Write out exactly the lines of the entries below from the one holding "assets and investments." to the one holding "#### Purpose of the Cash Flow Statement", inclusive, and leave out all other lines.

Collected data entries:
※

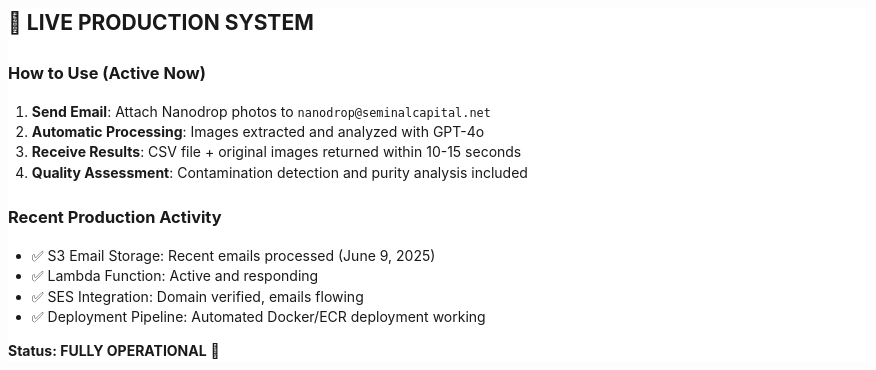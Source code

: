 ## 🎪 **LIVE PRODUCTION SYSTEM**

### **How to Use (Active Now)**
1. **Send Email**: Attach Nanodrop photos to `nanodrop@seminalcapital.net`
2. **Automatic Processing**: Images extracted and analyzed with GPT-4o
3. **Receive Results**: CSV file + original images returned within 10-15 seconds
4. **Quality Assessment**: Contamination detection and purity analysis included

### **Recent Production Activity**
- ✅ S3 Email Storage: Recent emails processed (June 9, 2025)
- ✅ Lambda Function: Active and responding
- ✅ SES Integration: Domain verified, emails flowing
- ✅ Deployment Pipeline: Automated Docker/ECR deployment working

**Status: FULLY OPERATIONAL** 🚀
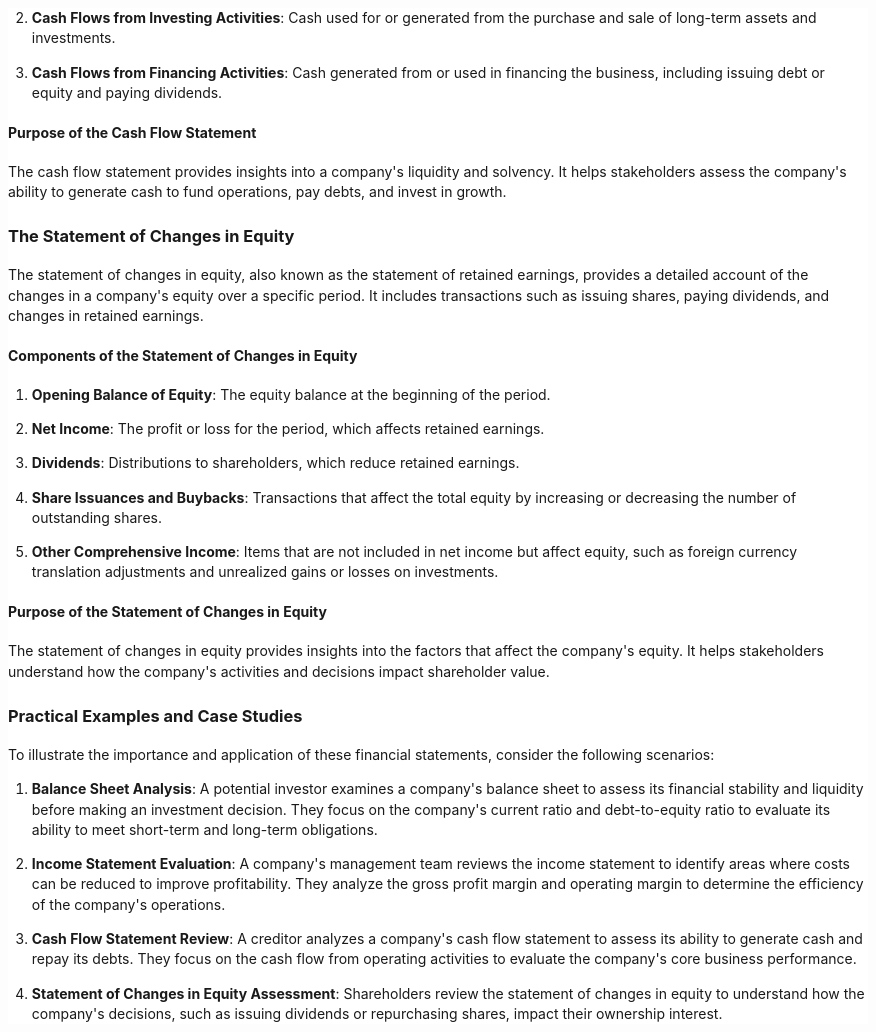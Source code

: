 2. **Cash Flows from Investing Activities**: Cash used for or generated from the purchase and sale of long-term assets and investments.

3. **Cash Flows from Financing Activities**: Cash generated from or used in financing the business, including issuing debt or equity and paying dividends.

#### Purpose of the Cash Flow Statement

The cash flow statement provides insights into a company's liquidity and solvency. It helps stakeholders assess the company's ability to generate cash to fund operations, pay debts, and invest in growth.

### The Statement of Changes in Equity

The statement of changes in equity, also known as the statement of retained earnings, provides a detailed account of the changes in a company's equity over a specific period. It includes transactions such as issuing shares, paying dividends, and changes in retained earnings.

#### Components of the Statement of Changes in Equity

1. **Opening Balance of Equity**: The equity balance at the beginning of the period.

2. **Net Income**: The profit or loss for the period, which affects retained earnings.

3. **Dividends**: Distributions to shareholders, which reduce retained earnings.

4. **Share Issuances and Buybacks**: Transactions that affect the total equity by increasing or decreasing the number of outstanding shares.

5. **Other Comprehensive Income**: Items that are not included in net income but affect equity, such as foreign currency translation adjustments and unrealized gains or losses on investments.

#### Purpose of the Statement of Changes in Equity

The statement of changes in equity provides insights into the factors that affect the company's equity. It helps stakeholders understand how the company's activities and decisions impact shareholder value.

### Practical Examples and Case Studies

To illustrate the importance and application of these financial statements, consider the following scenarios:

1. **Balance Sheet Analysis**: A potential investor examines a company's balance sheet to assess its financial stability and liquidity before making an investment decision. They focus on the company's current ratio and debt-to-equity ratio to evaluate its ability to meet short-term and long-term obligations.

2. **Income Statement Evaluation**: A company's management team reviews the income statement to identify areas where costs can be reduced to improve profitability. They analyze the gross profit margin and operating margin to determine the efficiency of the company's operations.

3. **Cash Flow Statement Review**: A creditor analyzes a company's cash flow statement to assess its ability to generate cash and repay its debts. They focus on the cash flow from operating activities to evaluate the company's core business performance.

4. **Statement of Changes in Equity Assessment**: Shareholders review the statement of changes in equity to understand how the company's decisions, such as issuing dividends or repurchasing shares, impact their ownership interest.
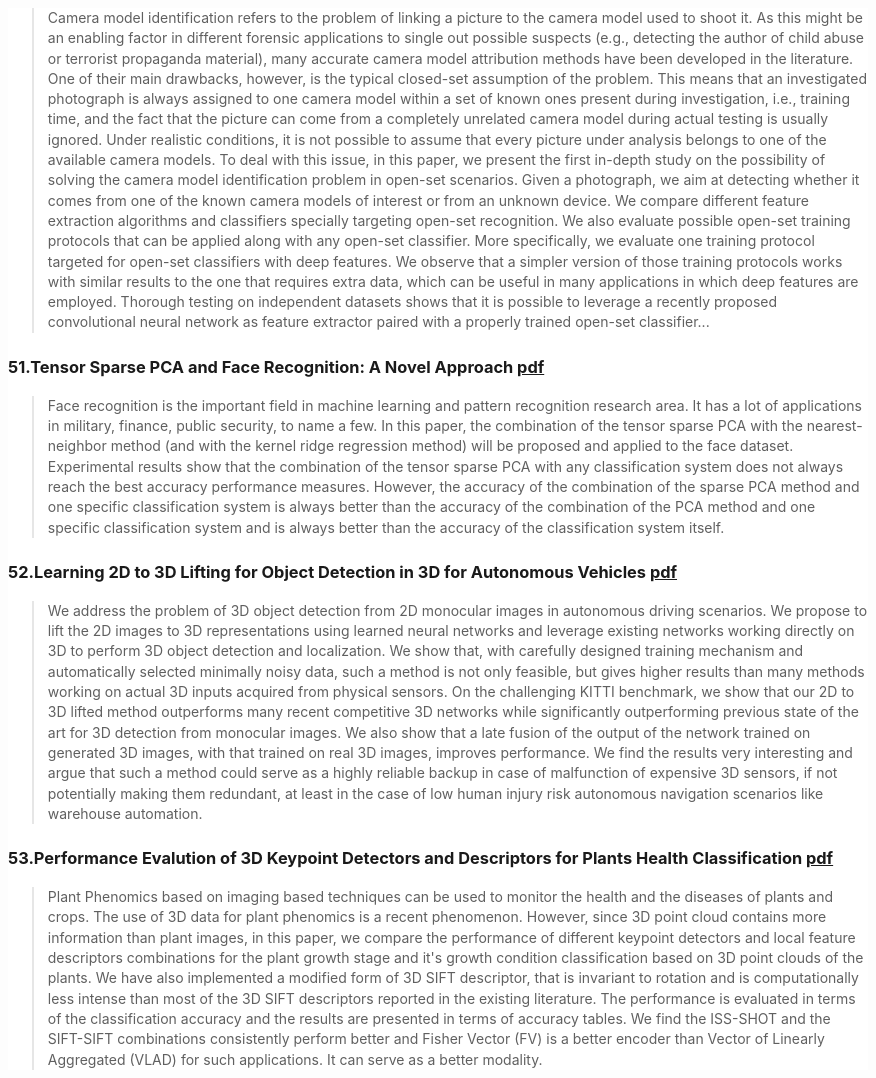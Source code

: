 >  Camera model identification refers to the problem of linking a picture to the camera model used to shoot it. As this might be an enabling factor in different forensic applications to single out possible suspects (e.g., detecting the author of child abuse or terrorist propaganda material), many accurate camera model attribution methods have been developed in the literature. One of their main drawbacks, however, is the typical closed-set assumption of the problem. This means that an investigated photograph is always assigned to one camera model within a set of known ones present during investigation, i.e., training time, and the fact that the picture can come from a completely unrelated camera model during actual testing is usually ignored. Under realistic conditions, it is not possible to assume that every picture under analysis belongs to one of the available camera models. To deal with this issue, in this paper, we present the first in-depth study on the possibility of solving the camera model identification problem in open-set scenarios. Given a photograph, we aim at detecting whether it comes from one of the known camera models of interest or from an unknown device. We compare different feature extraction algorithms and classifiers specially targeting open-set recognition. We also evaluate possible open-set training protocols that can be applied along with any open-set classifier. More specifically, we evaluate one training protocol targeted for open-set classifiers with deep features. We observe that a simpler version of those training protocols works with similar results to the one that requires extra data, which can be useful in many applications in which deep features are employed. Thorough testing on independent datasets shows that it is possible to leverage a recently proposed convolutional neural network as feature extractor paired with a properly trained open-set classifier... 
### 51.Tensor Sparse PCA and Face Recognition: A Novel Approach  [ pdf ](https://arxiv.org/pdf/1904.08496.pdf)
>  Face recognition is the important field in machine learning and pattern recognition research area. It has a lot of applications in military, finance, public security, to name a few. In this paper, the combination of the tensor sparse PCA with the nearest-neighbor method (and with the kernel ridge regression method) will be proposed and applied to the face dataset. Experimental results show that the combination of the tensor sparse PCA with any classification system does not always reach the best accuracy performance measures. However, the accuracy of the combination of the sparse PCA method and one specific classification system is always better than the accuracy of the combination of the PCA method and one specific classification system and is always better than the accuracy of the classification system itself. 
### 52.Learning 2D to 3D Lifting for Object Detection in 3D for Autonomous Vehicles  [ pdf ](https://arxiv.org/pdf/1904.08494.pdf)
>  We address the problem of 3D object detection from 2D monocular images in autonomous driving scenarios. We propose to lift the 2D images to 3D representations using learned neural networks and leverage existing networks working directly on 3D to perform 3D object detection and localization. We show that, with carefully designed training mechanism and automatically selected minimally noisy data, such a method is not only feasible, but gives higher results than many methods working on actual 3D inputs acquired from physical sensors. On the challenging KITTI benchmark, we show that our 2D to 3D lifted method outperforms many recent competitive 3D networks while significantly outperforming previous state of the art for 3D detection from monocular images. We also show that a late fusion of the output of the network trained on generated 3D images, with that trained on real 3D images, improves performance. We find the results very interesting and argue that such a method could serve as a highly reliable backup in case of malfunction of expensive 3D sensors, if not potentially making them redundant, at least in the case of low human injury risk autonomous navigation scenarios like warehouse automation. 
### 53.Performance Evalution of 3D Keypoint Detectors and Descriptors for Plants Health Classification  [ pdf ](https://arxiv.org/pdf/1904.08493.pdf)
>  Plant Phenomics based on imaging based techniques can be used to monitor the health and the diseases of plants and crops. The use of 3D data for plant phenomics is a recent phenomenon. However, since 3D point cloud contains more information than plant images, in this paper, we compare the performance of different keypoint detectors and local feature descriptors combinations for the plant growth stage and it's growth condition classification based on 3D point clouds of the plants. We have also implemented a modified form of 3D SIFT descriptor, that is invariant to rotation and is computationally less intense than most of the 3D SIFT descriptors reported in the existing literature. The performance is evaluated in terms of the classification accuracy and the results are presented in terms of accuracy tables. We find the ISS-SHOT and the SIFT-SIFT combinations consistently perform better and Fisher Vector (FV) is a better encoder than Vector of Linearly Aggregated (VLAD) for such applications. It can serve as a better modality.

※

> Your response:
: 2. **Cash Flows from Investing Activities**: Cash used for or generated from the purchase and sale of long-term assets and investments.

3. **Cash Flows from Financing Activities**: Cash generated from or used in financing the business, including issuing debt or equity and paying dividends.

#### Purpose of the Cash Flow Statement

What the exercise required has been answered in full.